Forjados na resistência ancestral da luta e do combate à escravidão, ao racismo e à exclusão, os negros subverteram a lógica política de raça inferior imposta pelo racismo branco e a ideologia da branquitude e colocaram por terra o destino manifesto da ciência eugenista brasileira, que apontava o dia e a hora para sua eliminação e apagamento do imaginário da nação. Diferentemente do vaticínio, transformaram e converteram a falsa sina arquitetada em renascimento, superação e potência para a construção dos meios para a erradicação da desigualdade de direitos, oportunidades e participação social. E, para tanto, o caminho da política foi e é inevitável.

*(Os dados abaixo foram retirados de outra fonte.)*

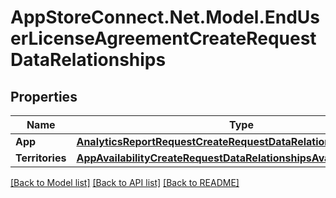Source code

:# AppStoreConnect.Net.Model.EndUserLicenseAgreementCreateRequestDataRelationships

## Properties

Name | Type | Description | Notes
------------ | ------------- | ------------- | -------------
**App** | [**AnalyticsReportRequestCreateRequestDataRelationshipsApp**](AnalyticsReportRequestCreateRequestDataRelationshipsApp.md) |  | 
**Territories** | [**AppAvailabilityCreateRequestDataRelationshipsAvailableTerritories**](AppAvailabilityCreateRequestDataRelationshipsAvailableTerritories.md) |  | 

[[Back to Model list]](../README.md#documentation-for-models) [[Back to API list]](../README.md#documentation-for-api-endpoints) [[Back to README]](../README.md)

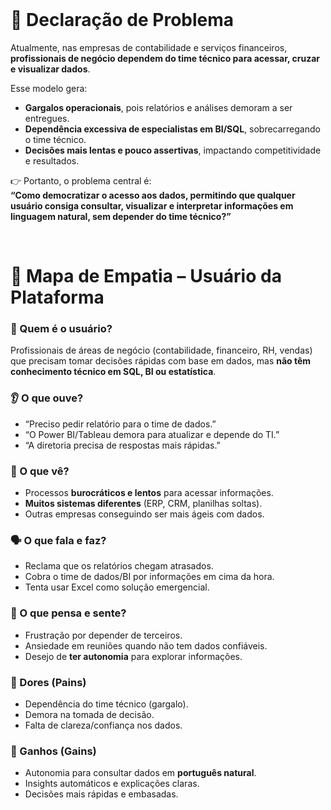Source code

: <br>

# 📌 Declaração de Problema

Atualmente, nas empresas de contabilidade e serviços financeiros, **profissionais de negócio dependem do time técnico para acessar, cruzar e visualizar dados**.

Esse modelo gera:

- **Gargalos operacionais**, pois relatórios e análises demoram a ser entregues.
- **Dependência excessiva de especialistas em BI/SQL**, sobrecarregando o time técnico.
- **Decisões mais lentas e pouco assertivas**, impactando competitividade e resultados.

👉 Portanto, o problema central é:  
**“Como democratizar o acesso aos dados, permitindo que qualquer usuário consiga consultar, visualizar e interpretar informações em linguagem natural, sem depender do time técnico?”**

<br>

# 🧩 Mapa de Empatia – Usuário da Plataforma

### 👤 Quem é o usuário?

Profissionais de áreas de negócio (contabilidade, financeiro, RH, vendas) que precisam tomar decisões rápidas com base em dados, mas **não têm conhecimento técnico em SQL, BI ou estatística**.

### 👂 O que ouve?

- “Preciso pedir relatório para o time de dados.”
- “O Power BI/Tableau demora para atualizar e depende do TI.”
- “A diretoria precisa de respostas mais rápidas.”

### 👀 O que vê?

- Processos **burocráticos e lentos** para acessar informações.
- **Muitos sistemas diferentes** (ERP, CRM, planilhas soltas).
- Outras empresas conseguindo ser mais ágeis com dados.

### 🗣️ O que fala e faz?

- Reclama que os relatórios chegam atrasados.
- Cobra o time de dados/BI por informações em cima da hora.
- Tenta usar Excel como solução emergencial.

### 🤔 O que pensa e sente?

- Frustração por depender de terceiros.
- Ansiedade em reuniões quando não tem dados confiáveis.
- Desejo de **ter autonomia** para explorar informações.

### 🎯 Dores (Pains)

- Dependência do time técnico (gargalo).
- Demora na tomada de decisão.
- Falta de clareza/confiança nos dados.

### 🌟 Ganhos (Gains)

- Autonomia para consultar dados em **português natural**.
- Insights automáticos e explicações claras.
- Decisões mais rápidas e embasadas.
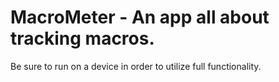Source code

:# MacroMeter - An app all about tracking macros.
Be sure to run on a device in order to utilize full functionality.
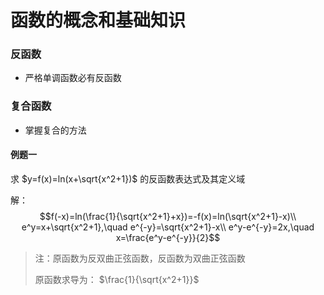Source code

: # 函数的概念和基础知识

### 反函数
- 严格单调函数必有反函数

### 复合函数
- 掌握复合的方法

#### 例题一
求 $y=f(x)=ln(x+\sqrt{x^2+1})$ 的反函数表达式及其定义域

解：
$$f(-x)=ln(\frac{1}{\sqrt{x^2+1}+x})=-f(x)=ln(\sqrt{x^2+1}-x)\\
e^y=x+\sqrt{x^2+1},\quad e^{-y}=\sqrt{x^2+1}-x\\
e^y-e^{-y}=2x,\quad x=\frac{e^y-e^{-y}}{2}$$

> 注：原函数为反双曲正弦函数，反函数为双曲正弦函数
>
> 原函数求导为： $\frac{1}{\sqrt{x^2+1}}$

Todavia, se a luta e a resiliência negra serão sempre o combustível para a realização dessa infinita jornada de transformação, foi e é a democracia restabelecida —formalizada a partir da Constituição Cidadã de 1988 e de suas premissas de garantia e prevalência dos direitos humanos, combate ao racismo, garantia da igualdade racial, promoção das ações afirmativas e defesa da dignidade da pessoa humana— que constituiu e consolidou os pilares fundamentais para a ressignificação e valorização da sua trajetória histórica e social, do fortalecimento da autoestima, do pertencimento, da inclusão e da esperança.

As eleições de 2022 evidenciaram tudo isso, além do novo peso e protagonismo do negro na cena política brasileira. Representando 54% dos brasileiros, a maioria dos evangélicos, dos católicos e das mulheres, os negros se transformaram numa força votante poderosa e poderão reger e definir os destinos das forças políticas do país. Neste pleito, pela primeira vez na história a maioria dos candidatos (49,49%) se autodeclarou negra, ante 48,93% de brancos. Houve ainda dois candidatos negros à Presidência da República: Léo Péricles (UP) e Vera Lúcia (PSTU).

Os negros agora passam a responder por 25% dos senadores, 26,5% dos deputados federais e 40% dos 15 governadores eleitos no primeiro turno. Entre os parlamentares, 23% estão no espectro da esquerda, e 52% no da direita.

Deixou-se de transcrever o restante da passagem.